[Saved entries]

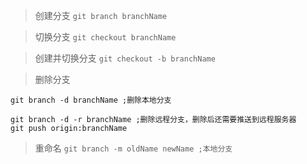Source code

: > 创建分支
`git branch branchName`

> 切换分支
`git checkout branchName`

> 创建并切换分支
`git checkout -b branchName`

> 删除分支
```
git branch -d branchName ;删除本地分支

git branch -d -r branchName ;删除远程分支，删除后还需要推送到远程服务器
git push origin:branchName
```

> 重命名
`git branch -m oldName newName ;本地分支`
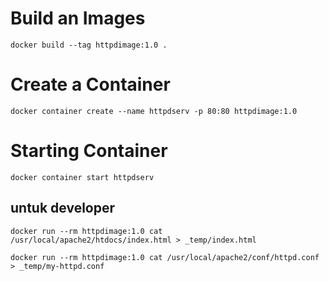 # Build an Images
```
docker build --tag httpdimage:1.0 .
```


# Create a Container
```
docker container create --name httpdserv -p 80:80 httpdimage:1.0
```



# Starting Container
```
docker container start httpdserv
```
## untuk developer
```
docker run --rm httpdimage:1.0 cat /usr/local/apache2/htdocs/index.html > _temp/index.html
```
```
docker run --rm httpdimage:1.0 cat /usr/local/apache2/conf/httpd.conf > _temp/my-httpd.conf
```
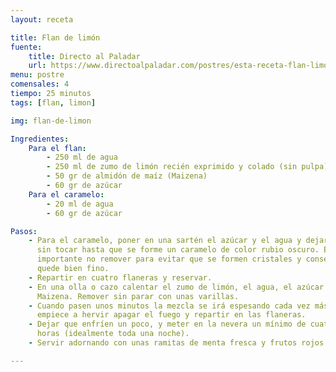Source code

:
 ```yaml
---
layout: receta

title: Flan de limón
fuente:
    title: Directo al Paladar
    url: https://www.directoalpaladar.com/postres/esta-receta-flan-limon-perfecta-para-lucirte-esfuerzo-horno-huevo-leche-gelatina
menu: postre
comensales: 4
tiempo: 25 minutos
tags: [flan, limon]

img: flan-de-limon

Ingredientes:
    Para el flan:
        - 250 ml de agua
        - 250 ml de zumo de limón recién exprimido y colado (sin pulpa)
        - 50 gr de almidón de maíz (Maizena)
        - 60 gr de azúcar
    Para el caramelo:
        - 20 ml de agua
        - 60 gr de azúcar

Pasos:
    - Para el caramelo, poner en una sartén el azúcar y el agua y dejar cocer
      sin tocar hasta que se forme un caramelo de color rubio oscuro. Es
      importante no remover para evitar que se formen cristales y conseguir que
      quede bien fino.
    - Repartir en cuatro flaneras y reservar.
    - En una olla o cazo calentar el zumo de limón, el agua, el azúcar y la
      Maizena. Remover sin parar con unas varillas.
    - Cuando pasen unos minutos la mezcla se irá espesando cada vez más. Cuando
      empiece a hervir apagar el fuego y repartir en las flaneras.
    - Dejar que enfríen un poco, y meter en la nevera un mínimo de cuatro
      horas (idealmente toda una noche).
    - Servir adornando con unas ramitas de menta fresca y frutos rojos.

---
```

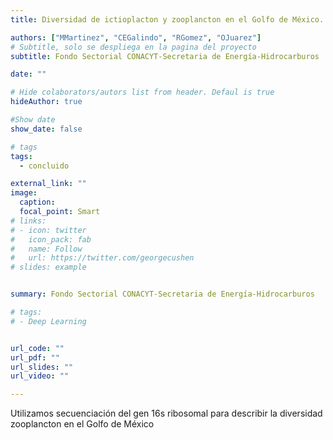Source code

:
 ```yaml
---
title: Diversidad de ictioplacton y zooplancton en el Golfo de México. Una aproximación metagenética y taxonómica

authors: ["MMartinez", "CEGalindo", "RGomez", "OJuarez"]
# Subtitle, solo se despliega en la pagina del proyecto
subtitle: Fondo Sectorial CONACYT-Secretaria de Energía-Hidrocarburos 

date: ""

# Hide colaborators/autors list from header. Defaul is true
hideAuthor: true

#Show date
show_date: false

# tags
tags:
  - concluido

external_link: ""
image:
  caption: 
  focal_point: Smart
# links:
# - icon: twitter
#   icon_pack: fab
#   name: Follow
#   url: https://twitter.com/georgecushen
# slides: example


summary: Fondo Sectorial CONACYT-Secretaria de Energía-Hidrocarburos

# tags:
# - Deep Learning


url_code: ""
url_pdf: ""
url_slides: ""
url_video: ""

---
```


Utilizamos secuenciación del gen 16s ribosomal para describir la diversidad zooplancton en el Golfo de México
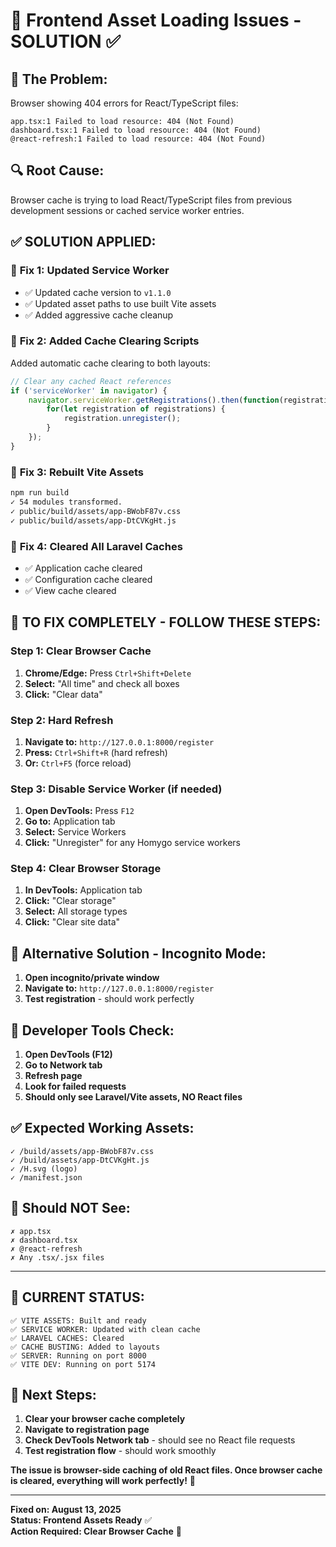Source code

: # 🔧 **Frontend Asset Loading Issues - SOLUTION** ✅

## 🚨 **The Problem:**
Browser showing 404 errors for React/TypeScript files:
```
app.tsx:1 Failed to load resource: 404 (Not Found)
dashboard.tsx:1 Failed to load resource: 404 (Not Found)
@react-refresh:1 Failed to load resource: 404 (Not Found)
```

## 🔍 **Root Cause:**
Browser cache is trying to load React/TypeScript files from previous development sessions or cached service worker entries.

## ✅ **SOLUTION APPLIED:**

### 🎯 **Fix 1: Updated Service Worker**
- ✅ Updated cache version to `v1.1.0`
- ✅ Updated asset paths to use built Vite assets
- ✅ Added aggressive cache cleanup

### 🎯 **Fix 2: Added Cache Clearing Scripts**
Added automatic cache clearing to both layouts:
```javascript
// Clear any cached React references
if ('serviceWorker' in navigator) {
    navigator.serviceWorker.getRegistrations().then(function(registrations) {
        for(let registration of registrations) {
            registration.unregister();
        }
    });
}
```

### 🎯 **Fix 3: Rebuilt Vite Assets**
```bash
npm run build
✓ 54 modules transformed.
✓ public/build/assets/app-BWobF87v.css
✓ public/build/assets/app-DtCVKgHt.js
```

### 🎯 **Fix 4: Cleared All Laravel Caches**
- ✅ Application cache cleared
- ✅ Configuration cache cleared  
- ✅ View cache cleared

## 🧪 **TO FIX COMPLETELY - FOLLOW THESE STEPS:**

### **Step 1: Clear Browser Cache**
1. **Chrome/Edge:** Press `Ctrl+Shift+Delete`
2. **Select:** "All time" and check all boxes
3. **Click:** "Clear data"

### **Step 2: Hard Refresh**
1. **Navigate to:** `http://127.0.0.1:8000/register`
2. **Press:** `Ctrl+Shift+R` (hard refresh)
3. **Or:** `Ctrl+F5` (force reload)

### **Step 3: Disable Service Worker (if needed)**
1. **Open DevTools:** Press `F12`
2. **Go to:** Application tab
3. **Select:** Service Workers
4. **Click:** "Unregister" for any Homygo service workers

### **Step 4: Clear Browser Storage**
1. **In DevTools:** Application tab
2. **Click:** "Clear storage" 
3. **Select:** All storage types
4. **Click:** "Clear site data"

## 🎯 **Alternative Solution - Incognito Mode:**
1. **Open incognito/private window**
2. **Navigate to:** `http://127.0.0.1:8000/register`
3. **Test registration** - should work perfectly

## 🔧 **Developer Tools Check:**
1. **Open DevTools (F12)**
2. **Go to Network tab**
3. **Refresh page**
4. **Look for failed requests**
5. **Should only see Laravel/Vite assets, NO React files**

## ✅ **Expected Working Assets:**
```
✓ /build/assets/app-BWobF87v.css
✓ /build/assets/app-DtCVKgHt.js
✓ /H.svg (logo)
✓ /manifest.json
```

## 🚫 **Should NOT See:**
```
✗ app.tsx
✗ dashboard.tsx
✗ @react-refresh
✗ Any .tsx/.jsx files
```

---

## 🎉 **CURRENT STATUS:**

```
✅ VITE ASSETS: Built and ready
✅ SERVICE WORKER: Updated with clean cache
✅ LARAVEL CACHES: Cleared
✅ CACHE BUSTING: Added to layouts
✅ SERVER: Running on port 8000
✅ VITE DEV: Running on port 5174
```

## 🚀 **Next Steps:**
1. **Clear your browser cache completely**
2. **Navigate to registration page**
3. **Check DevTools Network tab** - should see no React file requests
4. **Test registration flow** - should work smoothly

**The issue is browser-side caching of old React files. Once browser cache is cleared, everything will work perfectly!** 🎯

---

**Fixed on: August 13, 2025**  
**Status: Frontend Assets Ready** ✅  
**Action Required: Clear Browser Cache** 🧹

• What you will do
All lines above that include the word "Fondo" must be copied into the answer.

• Task answer
subtitle: Fondo Sectorial CONACYT-Secretaria de Energía-Hidrocarburos 
summary: Fondo Sectorial CONACYT-Secretaria de Energía-Hidrocarburos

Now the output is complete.